• **EXERCISE DIRECTIONS**
Find every line below with the string "variables" and pick it out.

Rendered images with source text
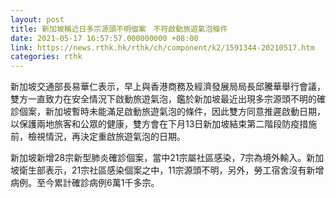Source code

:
 ```yaml
---
layout: post
title: 新加坡稱近日多宗源頭不明個案　不符啟動旅遊氣泡條件
date: 2021-05-17 16:57:57.000000000 +08:00
link: https://news.rthk.hk/rthk/ch/component/k2/1591344-20210517.htm
categories: rthk
---
```


新加坡交通部長易華仁表示，早上與香港商務及經濟發展局局長邱騰華舉行會議，雙方一直致力在安全情況下啟動旅遊氣泡，鑑於新加坡最近出現多宗源頭不明的確診個案，新加坡暫時未能滿足啟動旅遊氣泡的條件，因此雙方同意推遲啟動日期，以保護兩地旅客和公眾的健康，雙方會在下月13日新加坡結束第二階段防疫措施前，檢視情況，再決定重啟旅遊氣泡的日期。

新加坡新增28宗新型肺炎確診個案，當中21宗屬社區感染，7宗為境外輸入。新加坡衛生部表示，21宗社區感染個案之中，11宗源頭不明，另外，勞工宿舍沒有新增病例。至今累計確診病例6萬1千多宗。
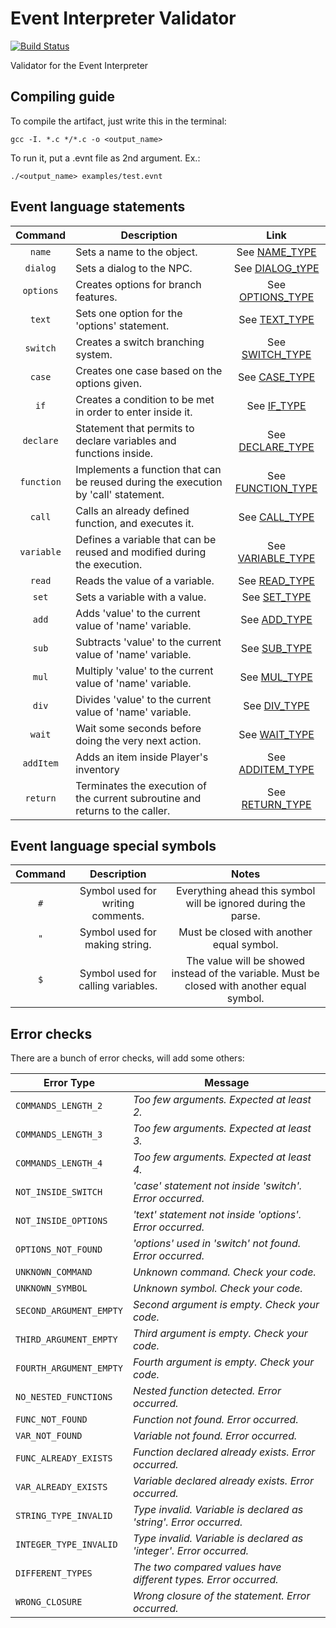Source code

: # Event Interpreter Validator

[![Build Status](https://travis-ci.org/ontech7/event_interpreter_validator.svg?branch=develop)](https://travis-ci.org/ontech7/event_interpreter_validator)

Validator for the Event Interpreter

## Compiling guide

To compile the artifact, just write this in the terminal:

```gcc -I. *.c */*.c -o <output_name>```

To run it, put a .evnt file as 2nd argument. Ex.:  

```./<output_name> examples/test.evnt```

## Event language statements

| Command | Description | Link
| :---: | --- | :---: |
| `name` | Sets a name to the object. | See [NAME_TYPE](https://github.com/ontech7/event_interpreter_validator/blob/develop/docs/types/NAME_TYPE.md) |
| `dialog` | Sets a dialog to the NPC. | See [DIALOG_tYPE](https://github.com/ontech7/event_interpreter_validator/blob/develop/docs/types/DIALOG_TYPE.md) |
| `options` | Creates options for branch features. | See [OPTIONS_TYPE](https://github.com/ontech7/event_interpreter_validator/blob/develop/docs/types/OPTIONS_TYPE.md) |
| `text` | Sets one option for the 'options' statement. | See [TEXT_TYPE](https://github.com/ontech7/event_interpreter_validator/blob/develop/docs/types/TEXT_TYPE.md) |
| `switch` | Creates a switch branching system. | See [SWITCH_TYPE](https://github.com/ontech7/event_interpreter_validator/blob/develop/docs/types/SWITCH_TYPE.md) |
| `case` | Creates one case based on the options given. | See [CASE_TYPE](https://github.com/ontech7/event_interpreter_validator/blob/develop/docs/types/CASE_TYPE.md) |
| `if` | Creates a condition to be met in order to enter inside it. | See [IF_TYPE](https://github.com/ontech7/event_interpreter_validator/blob/develop/docs/types/IF_TYPE.md) |
| `declare` | Statement that permits to declare variables and functions inside. | See [DECLARE_TYPE](https://github.com/ontech7/event_interpreter_validator/blob/develop/docs/types/DECLARE_TYPE.md) |
| `function` | Implements a function that can be reused during the execution by 'call' statement. | See [FUNCTION_TYPE](https://github.com/ontech7/event_interpreter_validator/blob/develop/docs/types/FUNCTION_TYPE.md) |
| `call` | Calls an already defined function, and executes it. | See [CALL_TYPE](https://github.com/ontech7/event_interpreter_validator/blob/develop/docs/types/CALL_TYPE.md) |
| `variable` | Defines a variable that can be reused and modified during the execution. | See [VARIABLE_TYPE](https://github.com/ontech7/event_interpreter_validator/blob/develop/docs/types/VARIABLE_TYPE.md) |
| `read` | Reads the value of a variable. | See [READ_TYPE](https://github.com/ontech7/event_interpreter_validator/blob/develop/docs/types/READ_TYPE.md) |
| `set` | Sets a variable with a value. | See [SET_TYPE](https://github.com/ontech7/event_interpreter_validator/blob/develop/docs/types/SET_TYPE.md) |
| `add` | Adds 'value' to the current value of 'name' variable. | See [ADD_TYPE](https://github.com/ontech7/event_interpreter_validator/blob/develop/docs/types/ADD_TYPE.md) |
| `sub` | Subtracts 'value' to the current value of 'name' variable. | See [SUB_TYPE](https://github.com/ontech7/event_interpreter_validator/blob/develop/docs/types/SUB_TYPE.md) |
| `mul` | Multiply 'value' to the current value of 'name' variable. | See [MUL_TYPE](https://github.com/ontech7/event_interpreter_validator/blob/develop/docs/types/MUL_TYPE.md) |
| `div` | Divides 'value' to the current value of 'name' variable. | See [DIV_TYPE](https://github.com/ontech7/event_interpreter_validator/blob/develop/docs/types/DIV_TYPE.md) |
| `wait` | Wait some seconds before doing the very next action. | See [WAIT_TYPE](https://github.com/ontech7/event_interpreter_validator/blob/develop/docs/types/WAIT_TYPE.md) |
| `addItem` | Adds an item inside Player's inventory | See [ADDITEM_TYPE](https://github.com/ontech7/event_interpreter_validator/blob/develop/docs/types/ADDITEM_TYPE.md) |
| `return` | Terminates the execution of the current subroutine and returns to the caller. | See [RETURN_TYPE](https://github.com/ontech7/event_interpreter_validator/blob/develop/docs/types/RETURN_TYPE.md) |

## Event language special symbols

| Command | Description | Notes |
| :---: | :---: | :---: |
| `#` | Symbol used for writing comments. | Everything ahead this symbol will be ignored during the parse. |
| `"` | Symbol used for making string. | Must be closed with another equal symbol. |
| `$` | Symbol used for calling variables. | The value will be showed instead of the variable. Must be closed with another equal symbol. | 

## Error checks

There are a bunch of error checks, will add some others:

| Error Type | Message |
| --- | --- |
| `COMMANDS_LENGTH_2` | *Too few arguments. Expected at least 2.* |
| `COMMANDS_LENGTH_3` | *Too few arguments. Expected at least 3.* |
| `COMMANDS_LENGTH_4` | *Too few arguments. Expected at least 4.* |
| `NOT_INSIDE_SWITCH` | *'case' statement not inside 'switch'. Error occurred.* |
| `NOT_INSIDE_OPTIONS` | *'text' statement not inside 'options'. Error occurred.* |
| `OPTIONS_NOT_FOUND` | *'options' used in 'switch' not found. Error occurred.* |
| `UNKNOWN_COMMAND` | *Unknown command. Check your code.* |
| `UNKNOWN_SYMBOL` | *Unknown symbol. Check your code.* |
| `SECOND_ARGUMENT_EMPTY` | *Second argument is empty. Check your code.* |
| `THIRD_ARGUMENT_EMPTY` | *Third argument is empty. Check your code.* |
| `FOURTH_ARGUMENT_EMPTY` | *Fourth argument is empty. Check your code.* |
| `NO_NESTED_FUNCTIONS` | *Nested function detected. Error occurred.* |
| `FUNC_NOT_FOUND` | *Function not found. Error occurred.* |
| `VAR_NOT_FOUND` | *Variable not found. Error occurred.* |
| `FUNC_ALREADY_EXISTS` | *Function declared already exists. Error occurred.* |
| `VAR_ALREADY_EXISTS` | *Variable declared already exists. Error occurred.* |
| `STRING_TYPE_INVALID` | *Type invalid. Variable is declared as 'string'. Error occurred.* |
| `INTEGER_TYPE_INVALID` | *Type invalid. Variable is declared as 'integer'. Error occurred.* |
| `DIFFERENT_TYPES` | *The two compared values have different types. Error occurred.* |
| `WRONG_CLOSURE` | *Wrong closure of the statement. Error occurred.* |
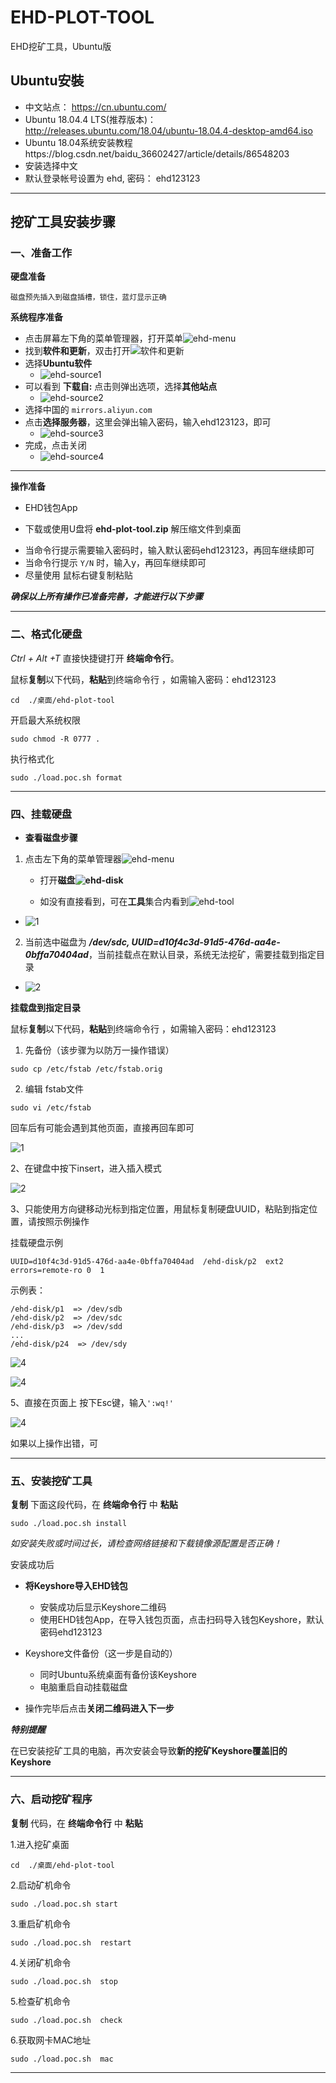 # EHD-PLOT-TOOL

EHD挖矿工具，Ubuntu版



## Ubuntu安裝

- 中文站点： https://cn.ubuntu.com/
- Ubuntu 18.04.4 LTS(推荐版本)： http://releases.ubuntu.com/18.04/ubuntu-18.04.4-desktop-amd64.iso 
- Ubuntu 18.04系统安装教程https://blog.csdn.net/baidu_36602427/article/details/86548203
- 安装选择中文
- 默认登录帐号设置为 ehd,  密码： ehd123123

---



## 挖矿工具安装步骤



### 一、准备工作

**硬盘准备**

```
磁盘预先插入到磁盘插槽，锁住，蓝灯显示正确 
```

**系统程序准备**

- 点击屏幕左下角的菜单管理器，打开菜单![ehd-menu](https://dl.ehd.io/assets/ehd-menu.jpg)
- 找到**软件和更新**，双击打开![软件和更新](https://dl.ehd.io/assets/ehd-update.jpg)
- 选择**Ubuntu软件**
  - ![ehd-source1](https://dl.ehd.io/assets/ehd-source1.jpg)
- 可以看到 **下载自:** 点击则弹出选项，选择**其他站点**
  - ![ehd-source2](https://dl.ehd.io/assets/ehd-source2.jpg)
- 选择中国的 `mirrors.aliyun.com`
- 点击**选择服务器**，这里会弹出输入密码，输入ehd123123，即可
  - ![ehd-source3](https://dl.ehd.io/assets/ehd-source3.jpg)
- 完成，点击关闭
  - ![ehd-source4](https://dl.ehd.io/assets/ehd-source4.jpg)

---

**操作准备**

- EHD钱包App

- 下载或使用U盘将 **ehd-plot-tool.zip** 解压缩文件到桌面

<!--注意！-->

- 当命令行提示需要输入密码时，输入默认密码ehd123123，再回车继续即可
- 当命令行提示 `Y/N` 时，输入y，再回车继续即可
- 尽量使用 鼠标右键复制粘贴



***确保以上所有操作已准备完善，才能进行以下步骤***

---



### 二、格式化硬盘

*Ctrl + Alt +T*    直接快捷键打开 **终端命令行**。

鼠标**复制**以下代码，**粘贴**到终端命令行 ，如需输入密码：ehd123123

 ```
cd  ./桌面/ehd-plot-tool
 ```
开启最大系统权限

```
sudo chmod -R 0777 .
```

执行格式化

```
sudo ./load.poc.sh format
```



---



### 四、挂载硬盘

- **查看磁盘步骤**

1. 点击左下角的菜单管理器![ehd-menu](https://dl.ehd.io/assets/ehd-menu.jpg)

   - 打开**磁盘![ehd-disk](https://dl.ehd.io/assets/ehd-disk.jpg)**

   - 如没有直接看到，可在**工具**集合内看到![ehd-tool](https://dl.ehd.io/assets/ehd-tool.jpg)

- ![1](https://dl.ehd.io/assets/dashboard.png)

2. 当前选中磁盘为 ***/dev/sdc,  UUID=d10f4c3d-91d5-476d-aa4e-0bffa70404ad***，当前挂载点在默认目录，系统无法挖矿，需要挂载到指定目录

- ![2](https://dl.ehd.io/assets/disk.png)



**挂载盘到指定目录**

鼠标**复制**以下代码，**粘贴**到终端命令行 ，如需输入密码：ehd123123

1. 先备份（该步骤为以防万一操作错误）

```
sudo cp /etc/fstab /etc/fstab.orig
```

2. 编辑 fstab文件

```
sudo vi /etc/fstab
```

回车后有可能会遇到其他页面，直接再回车即可

![1](https://dl.ehd.io/assets/ehd-2.png)

2、在键盘中按下insert，进入插入模式

![2](https://dl.ehd.io/assets/ehd-3.png)

3、只能使用方向键移动光标到指定位置，用鼠标复制硬盘UUID，粘贴到指定位置，请按照示例操作

挂载硬盘示例

    UUID=d10f4c3d-91d5-476d-aa4e-0bffa70404ad  /ehd-disk/p2  ext2   errors=remote-ro 0  1 

示例表：  

    /ehd-disk/p1  => /dev/sdb
    /ehd-disk/p2  => /dev/sdc
    /ehd-disk/p3  => /dev/sdd
    ...
    /ehd-disk/p24  => /dev/sdy

![4](https://dl.ehd.io/assets/ehd-4.png)

![4](https://dl.ehd.io/assets/ehd-5.png)

5、直接在页面上 按下Esc键，输入` ':wq!' `

![4](https://dl.ehd.io/assets/ehd-6.png)



<!--注意-->

如果以上操作出错，可

---



### 五、安装挖矿工具

**复制** 下面这段代码，在 **终端命令行** 中 **粘贴**

```
sudo ./load.poc.sh install
```

*如安装失败或时间过长，请检查网络链接和下载镜像源配置是否正确！*

安装成功后

- **将Keyshore导入EHD钱包**
  - 安裝成功后显示Keyshore二维码
  - 使用EHD钱包App，在导入钱包页面，点击扫码导入钱包Keyshore，默认密码ehd123123

- Keyshore文件备份（这一步是自动的）
  - 同时Ubuntu系统桌面有备份该Keyshore
  - 电脑重启自动挂载磁盘
- 操作完毕后点击**关闭二维码进入下一步**

***特别提醒***

在已安装挖矿工具的电脑，再次安装会导致**新的挖矿Keyshore覆盖旧的Keyshore**



---




### 六、启动挖矿程序

**复制** 代码，在 **终端命令行** 中 **粘贴**

1.进入挖矿桌面

```
cd  ./桌面/ehd-plot-tool
```

2.启动矿机命令

```
sudo ./load.poc.sh start  
```

3.重启矿机命令

```
sudo ./load.poc.sh  restart
```

4.关闭矿机命令

```
sudo ./load.poc.sh  stop   
```

5.检查矿机命令

```
sudo ./load.poc.sh  check 
```

6.获取网卡MAC地址 

```
sudo ./load.poc.sh  mac     
```





---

• **EXERCISE SOLUTION**
| `declare` | Statement that permits to declare variables and functions inside. | See [DECLARE_TYPE](https://github.com/ontech7/event_interpreter_validator/blob/develop/docs/types/DECLARE_TYPE.md) |
| `$` | Symbol used for calling variables. | The value will be showed instead of the variable. Must be closed with another equal symbol. | 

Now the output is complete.